** WHAT IS REQUIRED **
From the records, return each line that has the word "below" in it.

**********

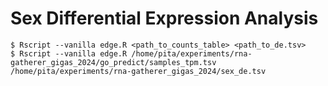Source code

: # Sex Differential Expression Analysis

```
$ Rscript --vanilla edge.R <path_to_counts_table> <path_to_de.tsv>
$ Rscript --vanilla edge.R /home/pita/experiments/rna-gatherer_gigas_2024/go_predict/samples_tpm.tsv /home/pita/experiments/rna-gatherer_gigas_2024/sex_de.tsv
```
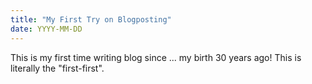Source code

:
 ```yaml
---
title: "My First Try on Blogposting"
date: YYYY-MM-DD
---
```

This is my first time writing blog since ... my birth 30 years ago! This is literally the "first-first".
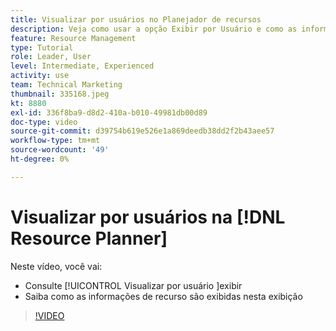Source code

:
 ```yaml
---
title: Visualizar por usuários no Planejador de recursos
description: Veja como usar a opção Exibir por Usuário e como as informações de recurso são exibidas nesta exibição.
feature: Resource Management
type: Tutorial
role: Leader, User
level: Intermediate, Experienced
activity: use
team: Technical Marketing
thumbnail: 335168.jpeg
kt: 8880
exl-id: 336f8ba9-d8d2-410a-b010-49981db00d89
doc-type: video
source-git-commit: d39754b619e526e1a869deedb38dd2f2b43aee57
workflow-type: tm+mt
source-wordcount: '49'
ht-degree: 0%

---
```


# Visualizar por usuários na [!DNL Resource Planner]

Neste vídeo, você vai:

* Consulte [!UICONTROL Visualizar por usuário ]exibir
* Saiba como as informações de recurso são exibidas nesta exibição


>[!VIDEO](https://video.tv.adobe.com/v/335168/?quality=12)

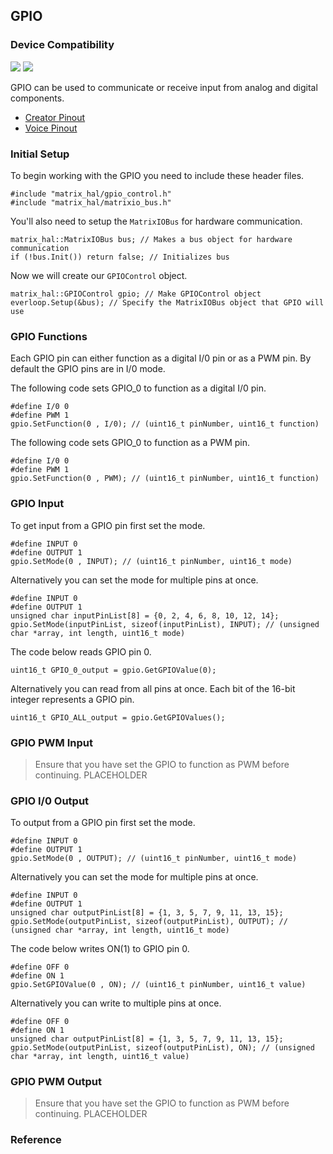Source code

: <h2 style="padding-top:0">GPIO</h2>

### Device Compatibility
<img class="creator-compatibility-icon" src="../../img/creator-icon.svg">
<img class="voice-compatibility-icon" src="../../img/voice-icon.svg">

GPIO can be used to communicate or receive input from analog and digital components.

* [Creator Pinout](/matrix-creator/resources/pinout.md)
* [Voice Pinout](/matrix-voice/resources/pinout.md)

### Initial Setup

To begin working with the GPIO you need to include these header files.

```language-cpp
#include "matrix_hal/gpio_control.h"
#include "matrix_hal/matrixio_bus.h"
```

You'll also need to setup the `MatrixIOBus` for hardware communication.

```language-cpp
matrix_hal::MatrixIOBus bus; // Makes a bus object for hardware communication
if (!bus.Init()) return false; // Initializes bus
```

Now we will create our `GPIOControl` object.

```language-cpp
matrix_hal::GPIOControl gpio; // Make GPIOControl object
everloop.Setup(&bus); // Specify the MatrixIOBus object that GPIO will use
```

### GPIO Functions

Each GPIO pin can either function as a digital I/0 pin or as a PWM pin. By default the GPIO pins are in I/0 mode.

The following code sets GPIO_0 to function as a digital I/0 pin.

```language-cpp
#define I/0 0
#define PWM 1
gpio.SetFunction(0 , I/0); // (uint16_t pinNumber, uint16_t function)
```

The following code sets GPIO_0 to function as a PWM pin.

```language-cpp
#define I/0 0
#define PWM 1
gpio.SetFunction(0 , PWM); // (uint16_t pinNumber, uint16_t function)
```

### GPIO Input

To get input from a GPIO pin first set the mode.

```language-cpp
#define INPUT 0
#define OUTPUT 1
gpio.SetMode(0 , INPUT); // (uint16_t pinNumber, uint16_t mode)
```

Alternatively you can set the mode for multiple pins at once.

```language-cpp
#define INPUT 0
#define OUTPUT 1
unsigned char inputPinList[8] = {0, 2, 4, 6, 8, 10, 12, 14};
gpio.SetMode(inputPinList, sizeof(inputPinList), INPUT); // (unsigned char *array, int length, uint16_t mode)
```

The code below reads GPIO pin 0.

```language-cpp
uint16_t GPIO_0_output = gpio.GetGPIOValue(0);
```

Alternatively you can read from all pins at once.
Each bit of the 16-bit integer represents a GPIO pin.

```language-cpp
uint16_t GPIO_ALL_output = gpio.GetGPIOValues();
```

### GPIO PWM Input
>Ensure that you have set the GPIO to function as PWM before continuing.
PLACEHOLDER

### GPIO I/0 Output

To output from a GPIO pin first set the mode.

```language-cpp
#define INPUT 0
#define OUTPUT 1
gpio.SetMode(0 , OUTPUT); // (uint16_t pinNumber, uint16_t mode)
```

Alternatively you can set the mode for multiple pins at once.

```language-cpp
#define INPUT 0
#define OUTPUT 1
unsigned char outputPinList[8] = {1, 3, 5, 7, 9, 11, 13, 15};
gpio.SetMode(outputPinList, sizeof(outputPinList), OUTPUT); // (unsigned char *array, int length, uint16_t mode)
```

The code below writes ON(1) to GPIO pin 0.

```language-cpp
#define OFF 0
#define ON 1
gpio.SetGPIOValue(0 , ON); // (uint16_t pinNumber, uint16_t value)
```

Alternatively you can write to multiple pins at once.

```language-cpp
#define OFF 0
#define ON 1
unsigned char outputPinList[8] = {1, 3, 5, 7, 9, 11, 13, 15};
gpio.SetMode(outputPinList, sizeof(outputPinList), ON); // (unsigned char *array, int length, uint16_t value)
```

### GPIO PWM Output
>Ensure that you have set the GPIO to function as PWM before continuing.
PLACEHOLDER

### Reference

**********

** ANSWER SPACE **
The code below reads GPIO pin 0.
The code below writes ON(1) to GPIO pin 0.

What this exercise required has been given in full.